A lot of offseason morning meetings start at 7 a.m., he said, while suggesting his timing with pass-catchers always will be a big point of emphasis in this offense.

“The main thing I try to work on is the timing with these new receivers, Brody [Eldridge] who’s a new tight end here, Sam Giguere who’s healthy and obviously try to get even more sound with Pierre [Garcon], [Austin] Collie,” Manning said. “And everybody acts like this is the start. We’ve been here since April, we’ve been throwing. We’ve been working a lot on the field.

“I’ve had another good offseason with [Anthony] Gonzalez now that he’s back. Getting the timing down with all these young receivers, the more I can get on the same page with them the more we have a better chance at success.”

Clyde Christensen is the offensive coordinator now, with Tom Moore in a lesser role.

Manning has worked closely with Christensen in recent years. He’s been the coach who has been in charge of third-down situations and red zone plays, two excellent areas for the Colts. While some players will need to adjust to the change in coordinators, the switch won’t slow Manning down at all.

At minicamp practice, Manning looked like Manning.

In a breeze that was occasionally strong, the throws were crisp and precise whether the target was Dallas Clark or Dudley Guice. The quarterback’s conversations with a coach or player to the side during breaks were accented with points and hand gestures about patterns and positioning.

I’d never expect that Manning would decide he’s got it all under control.

But I do suspect it can get increasingly hard for very good players in any sport to find macro-issues to target this time of year. That’s why it’s so great when we learn that Kobe Bryant spent offseason time with Hakeem Olajuwon to become a better player in the post, and why details from Caldwell on Manning’s determination to be more accurate can be pretty interesting.

Before 2008, Manning’s tear-down of 2007 led him to a more intense focus on pass placement, according to Caldwell, who was the assistant working most closely with him then.

So what did that lead to?

“He works each and every drill in terms of placing the ball where he wants to place it and if he doesn’t hit it right on the spot, he’ll say, ‘Hey, let’s do that one again,’” Caldwell said. “He’ll repeat it. And for most people, the initial pass would have been one that would have been highly acceptable.

“But for him, it maybe wasn’t right on the pinpoint of the left shoulder.
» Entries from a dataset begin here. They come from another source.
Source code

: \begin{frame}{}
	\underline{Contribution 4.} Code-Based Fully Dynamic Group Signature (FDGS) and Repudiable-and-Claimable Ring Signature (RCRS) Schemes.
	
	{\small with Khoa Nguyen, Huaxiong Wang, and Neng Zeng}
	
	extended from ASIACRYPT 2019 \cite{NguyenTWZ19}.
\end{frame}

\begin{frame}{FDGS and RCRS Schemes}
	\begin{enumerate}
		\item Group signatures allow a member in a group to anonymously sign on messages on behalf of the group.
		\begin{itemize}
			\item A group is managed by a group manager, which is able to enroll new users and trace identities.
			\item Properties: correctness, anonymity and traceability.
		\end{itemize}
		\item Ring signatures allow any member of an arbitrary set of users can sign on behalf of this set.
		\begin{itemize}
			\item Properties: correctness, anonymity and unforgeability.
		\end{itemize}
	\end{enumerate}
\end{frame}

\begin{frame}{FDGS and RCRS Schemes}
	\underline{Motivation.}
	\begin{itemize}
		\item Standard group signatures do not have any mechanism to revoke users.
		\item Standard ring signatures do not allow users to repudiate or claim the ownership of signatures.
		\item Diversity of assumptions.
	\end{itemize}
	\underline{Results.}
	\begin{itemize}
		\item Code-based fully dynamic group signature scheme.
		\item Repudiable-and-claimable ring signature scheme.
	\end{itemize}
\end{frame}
Or maybe it wasn’t at the right ear. He’s very, very precise in that regard, and I think that’s what makes him unusual.”

Anything Manning has discovered since then has also been layered into his private individual work with targets and sessions like today’s.

Reggie Wayne is absent in a contract protest. Upon his return, the group of Wayne, Garcon, Collie and Gonzalez gives the team a “chance to be as deep as ever” at the position, Manning said.

The draft class is supplemented by the return of Gonzalez and safety Bob Sanders from injury -- players Manning feels almost qualify as free-agent additions. Given those factors, the Colts seem like they’ll be in position to improve as they try to defend their AFC title.

But Manning emphasizes they’ve got to do the things to make it so, not rely on how it all looks on paper.

Notes from his season breakdown are on paper, too. It’s hard to imagine they won’t come to life on fall Sundays.

“He’s got such great presence of mind, such great will and determination that I think you will see him improve in almost every area,” Caldwell said.